Could you extract every entry below and reproduce it exactly?

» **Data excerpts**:
◆ ◆ ◆ ◆

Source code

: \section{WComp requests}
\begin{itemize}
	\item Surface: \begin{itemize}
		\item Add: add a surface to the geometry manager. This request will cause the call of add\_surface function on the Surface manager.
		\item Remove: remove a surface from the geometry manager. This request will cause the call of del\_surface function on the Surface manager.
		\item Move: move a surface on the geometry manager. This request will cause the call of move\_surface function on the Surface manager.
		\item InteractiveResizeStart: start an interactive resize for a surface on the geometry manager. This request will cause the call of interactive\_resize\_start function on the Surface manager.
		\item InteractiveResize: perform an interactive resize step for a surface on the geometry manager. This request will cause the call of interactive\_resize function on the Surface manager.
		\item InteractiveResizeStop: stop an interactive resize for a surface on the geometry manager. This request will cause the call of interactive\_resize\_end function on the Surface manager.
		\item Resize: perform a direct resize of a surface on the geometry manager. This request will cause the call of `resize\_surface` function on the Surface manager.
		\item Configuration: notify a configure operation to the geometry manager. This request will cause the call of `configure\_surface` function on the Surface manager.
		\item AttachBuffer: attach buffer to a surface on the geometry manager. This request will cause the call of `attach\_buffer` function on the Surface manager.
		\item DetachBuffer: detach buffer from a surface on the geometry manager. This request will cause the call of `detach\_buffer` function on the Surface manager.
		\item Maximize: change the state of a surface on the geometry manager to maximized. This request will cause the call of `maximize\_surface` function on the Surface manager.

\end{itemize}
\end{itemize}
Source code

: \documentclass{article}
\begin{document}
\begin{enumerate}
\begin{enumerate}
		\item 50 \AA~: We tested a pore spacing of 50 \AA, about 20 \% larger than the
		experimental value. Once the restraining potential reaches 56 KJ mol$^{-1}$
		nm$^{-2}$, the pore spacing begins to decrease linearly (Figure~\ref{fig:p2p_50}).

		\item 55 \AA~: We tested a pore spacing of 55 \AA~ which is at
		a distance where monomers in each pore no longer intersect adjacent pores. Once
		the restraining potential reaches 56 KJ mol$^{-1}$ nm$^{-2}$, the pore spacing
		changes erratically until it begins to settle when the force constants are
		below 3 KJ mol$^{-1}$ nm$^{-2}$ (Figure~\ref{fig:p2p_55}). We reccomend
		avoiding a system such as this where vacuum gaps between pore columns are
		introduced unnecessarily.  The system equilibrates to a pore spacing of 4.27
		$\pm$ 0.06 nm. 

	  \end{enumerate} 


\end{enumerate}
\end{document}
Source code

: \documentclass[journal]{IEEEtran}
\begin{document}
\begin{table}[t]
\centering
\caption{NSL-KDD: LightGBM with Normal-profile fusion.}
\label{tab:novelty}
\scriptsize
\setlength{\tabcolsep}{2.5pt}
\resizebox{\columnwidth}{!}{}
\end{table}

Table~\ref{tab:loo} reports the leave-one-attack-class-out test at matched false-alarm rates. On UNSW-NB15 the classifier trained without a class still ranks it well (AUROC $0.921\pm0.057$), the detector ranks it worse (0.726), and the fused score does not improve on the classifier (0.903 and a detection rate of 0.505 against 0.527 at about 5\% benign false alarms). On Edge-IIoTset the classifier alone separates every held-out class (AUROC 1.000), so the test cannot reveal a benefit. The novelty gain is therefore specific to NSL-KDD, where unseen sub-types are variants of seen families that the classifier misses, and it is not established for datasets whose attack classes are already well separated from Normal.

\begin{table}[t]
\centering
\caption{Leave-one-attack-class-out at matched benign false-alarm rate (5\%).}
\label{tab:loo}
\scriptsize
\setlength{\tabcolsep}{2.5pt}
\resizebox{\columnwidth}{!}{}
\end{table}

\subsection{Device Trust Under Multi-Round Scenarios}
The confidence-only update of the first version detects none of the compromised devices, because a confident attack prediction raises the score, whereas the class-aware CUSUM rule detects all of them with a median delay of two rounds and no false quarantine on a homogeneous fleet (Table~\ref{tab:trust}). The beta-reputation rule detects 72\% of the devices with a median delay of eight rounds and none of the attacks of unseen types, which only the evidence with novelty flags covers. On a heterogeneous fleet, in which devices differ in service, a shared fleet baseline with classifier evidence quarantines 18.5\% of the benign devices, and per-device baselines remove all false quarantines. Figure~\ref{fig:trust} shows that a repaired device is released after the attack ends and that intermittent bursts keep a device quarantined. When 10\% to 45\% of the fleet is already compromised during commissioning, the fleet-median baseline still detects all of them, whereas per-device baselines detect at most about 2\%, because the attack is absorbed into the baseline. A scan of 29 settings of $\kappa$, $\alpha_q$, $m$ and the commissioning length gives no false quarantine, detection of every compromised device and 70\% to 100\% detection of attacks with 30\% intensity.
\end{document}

◆ ◆ ◆ ◆

» **Solution for this exercise**:
Source code

: \section{WComp requests}
\begin{itemize}
	\item Surface: \begin{itemize}
		\item Add: add a surface to the geometry manager. This request will cause the call of add\_surface function on the Surface manager.
		\item Remove: remove a surface from the geometry manager. This request will cause the call of del\_surface function on the Surface manager.
		\item Move: move a surface on the geometry manager. This request will cause the call of move\_surface function on the Surface manager.
		\item InteractiveResizeStart: start an interactive resize for a surface on the geometry manager. This request will cause the call of interactive\_resize\_start function on the Surface manager.
		\item InteractiveResize: perform an interactive resize step for a surface on the geometry manager. This request will cause the call of interactive\_resize function on the Surface manager.
		\item InteractiveResizeStop: stop an interactive resize for a surface on the geometry manager. This request will cause the call of interactive\_resize\_end function on the Surface manager.
		\item Resize: perform a direct resize of a surface on the geometry manager. This request will cause the call of `resize\_surface` function on the Surface manager.
		\item Configuration: notify a configure operation to the geometry manager. This request will cause the call of `configure\_surface` function on the Surface manager.
		\item AttachBuffer: attach buffer to a surface on the geometry manager. This request will cause the call of `attach\_buffer` function on the Surface manager.
		\item DetachBuffer: detach buffer from a surface on the geometry manager. This request will cause the call of `detach\_buffer` function on the Surface manager.
		\item Maximize: change the state of a surface on the geometry manager to maximized. This request will cause the call of `maximize\_surface` function on the Surface manager.

\end{itemize}
\end{itemize}
Source code

: \documentclass{article}
\begin{document}
\begin{enumerate}
\begin{enumerate}
		\item 50 \AA~: We tested a pore spacing of 50 \AA, about 20 \% larger than the
		experimental value. Once the restraining potential reaches 56 KJ mol$^{-1}$
		nm$^{-2}$, the pore spacing begins to decrease linearly (Figure~\ref{fig:p2p_50}).

		\item 55 \AA~: We tested a pore spacing of 55 \AA~ which is at
		a distance where monomers in each pore no longer intersect adjacent pores. Once
		the restraining potential reaches 56 KJ mol$^{-1}$ nm$^{-2}$, the pore spacing
		changes erratically until it begins to settle when the force constants are
		below 3 KJ mol$^{-1}$ nm$^{-2}$ (Figure~\ref{fig:p2p_55}). We reccomend
		avoiding a system such as this where vacuum gaps between pore columns are
		introduced unnecessarily.  The system equilibrates to a pore spacing of 4.27
		$\pm$ 0.06 nm. 

	  \end{enumerate} 


\end{enumerate}
\end{document}
Source code

: \documentclass[journal]{IEEEtran}
\begin{document}
\begin{table}[t]
\centering
\caption{NSL-KDD: LightGBM with Normal-profile fusion.}
\label{tab:novelty}
\scriptsize
\setlength{\tabcolsep}{2.5pt}
\resizebox{\columnwidth}{!}{}
\end{table}

Table~\ref{tab:loo} reports the leave-one-attack-class-out test at matched false-alarm rates. On UNSW-NB15 the classifier trained without a class still ranks it well (AUROC $0.921\pm0.057$), the detector ranks it worse (0.726), and the fused score does not improve on the classifier (0.903 and a detection rate of 0.505 against 0.527 at about 5\% benign false alarms). On Edge-IIoTset the classifier alone separates every held-out class (AUROC 1.000), so the test cannot reveal a benefit. The novelty gain is therefore specific to NSL-KDD, where unseen sub-types are variants of seen families that the classifier misses, and it is not established for datasets whose attack classes are already well separated from Normal.

\begin{table}[t]
\centering
\caption{Leave-one-attack-class-out at matched benign false-alarm rate (5\%).}
\label{tab:loo}
\scriptsize
\setlength{\tabcolsep}{2.5pt}
\resizebox{\columnwidth}{!}{}
\end{table}

\subsection{Device Trust Under Multi-Round Scenarios}
The confidence-only update of the first version detects none of the compromised devices, because a confident attack prediction raises the score, whereas the class-aware CUSUM rule detects all of them with a median delay of two rounds and no false quarantine on a homogeneous fleet (Table~\ref{tab:trust}). The beta-reputation rule detects 72\% of the devices with a median delay of eight rounds and none of the attacks of unseen types, which only the evidence with novelty flags covers. On a heterogeneous fleet, in which devices differ in service, a shared fleet baseline with classifier evidence quarantines 18.5\% of the benign devices, and per-device baselines remove all false quarantines. Figure~\ref{fig:trust} shows that a repaired device is released after the attack ends and that intermittent bursts keep a device quarantined. When 10\% to 45\% of the fleet is already compromised during commissioning, the fleet-median baseline still detects all of them, whereas per-device baselines detect at most about 2\%, because the attack is absorbed into the baseline. A scan of 29 settings of $\kappa$, $\alpha_q$, $m$ and the commissioning length gives no false quarantine, detection of every compromised device and 70\% to 100\% detection of attacks with 30\% intensity.
\end{document}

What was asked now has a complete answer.